Return the lines of the data below starting at the one holding "for version 0.4.0" and ending at the one holding "#### Data Set I used", word for word, leaving every picture out.

- _Material to process_:
-- Opening Marker --
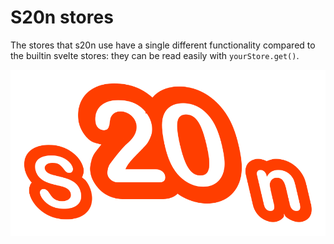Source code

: # S20n stores

The stores that s20n use have a single different functionality
compared to the builtin svelte stores:
they can be read easily with `yourStore.get()`.

![S20n Icon](./static/s20n.svg "S20n Icon")
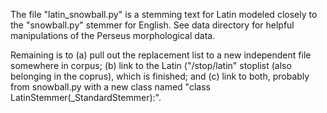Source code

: The file "latin_snowball.py" is a stemming text for Latin modeled closely to the "snowball.py" stemmer for English. See data directory for helpful manipulations of the Perseus morphological data.

Remaining is to (a) pull out the replacement list to a new independent file somewhere in corpus; (b) link to the Latin ("/stop/latin" stoplist (also belonging in the coprus), which is finished; and (c) link to both, probably from snowball.py with a new class named "class LatinStemmer(_StandardStemmer):".
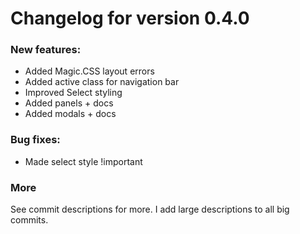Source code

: # Changelog for version 0.4.0
### New features:
* Added Magic.CSS layout errors
* Added active class for navigation bar
* Improved Select styling
* Added panels + docs
* Added modals + docs

### Bug fixes:
* Made select style !important

### More
See commit descriptions for more. I add large descriptions to all big commits.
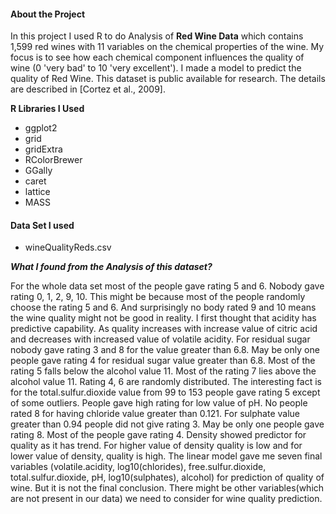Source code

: 
#### About the Project
In this project I used R to do Analysis of **Red Wine Data** which contains 1,599 red wines with 11 variables on the chemical properties of the wine. My focus is to see how each chemical component influences the quality of wine (0 'very bad' to 10 'very excellent'). I made a model to predict the quality of Red Wine. This dataset is public available for research. The details are described in [Cortez et al., 2009].

**R Libraries I Used**

- ggplot2
- grid
- gridExtra
- RColorBrewer
- GGally
- caret
- lattice
- MASS

#### Data Set I used

- wineQualityReds.csv


**_What I found from the Analysis of this dataset?_**

For the whole data set most of the people gave rating 5 and 6. Nobody gave rating 0, 1, 2, 9, 10. This might be because most of the people randomly choose the rating 5 and 6. And surprisingly no body rated 9 and 10 means the wine quality might not be good in reality.
I first thought that acidity has predictive capability. As quality increases with increase value of citric acid and decreases with increased value of volatile acidity.
For residual sugar nobody gave rating 3 and 8 for the value greater than 6.8. May be only one people gave rating 4 for residual sugar value greater than 6.8. Most of the rating 5 falls below the alcohol value 11. Most of the rating 7 lies above the alcohol value 11. Rating 4, 6 are randomly distributed.
The interesting fact is for the total.sulfur.dioxide value from 99 to 153 people gave rating 5 except of some outliers.
People gave high rating for low value of pH.
No people rated 8 for having chloride value greater than 0.121.
For sulphate value greater than 0.94 people did not give rating 3. May be only one people gave rating 8. Most of the people gave rating 4.
Density showed predictor for quality as it has trend. For higher value of density quality is low and for lower value of density, quality is high.
The linear model gave me seven final variables (volatile.acidity, log10(chlorides), free.sulfur.dioxide, total.sulfur.dioxide, pH, log10(sulphates), alcohol) for prediction of quality of wine.
But it is not the final conclusion. There might be other variables(which are not present in our data) we need to consider for wine quality prediction.
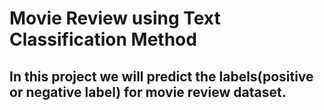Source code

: # Movie Review using Text Classification Method

## In this project we will predict the labels(positive or negative label) for movie review dataset.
-- Closing Marker --
- _Result below_:
: # Changelog for version 0.4.0
### New features:
* Added Magic.CSS layout errors
* Added active class for navigation bar
* Improved Select styling
* Added panels + docs
* Added modals + docs

### Bug fixes:
* Made select style !important

### More
See commit descriptions for more. I add large descriptions to all big commits.
Source code

: 
#### About the Project
In this project I used R to do Analysis of **Red Wine Data** which contains 1,599 red wines with 11 variables on the chemical properties of the wine. My focus is to see how each chemical component influences the quality of wine (0 'very bad' to 10 'very excellent'). I made a model to predict the quality of Red Wine. This dataset is public available for research. The details are described in [Cortez et al., 2009].

**R Libraries I Used**

- ggplot2
- grid
- gridExtra
- RColorBrewer
- GGally
- caret
- lattice
- MASS

#### Data Set I used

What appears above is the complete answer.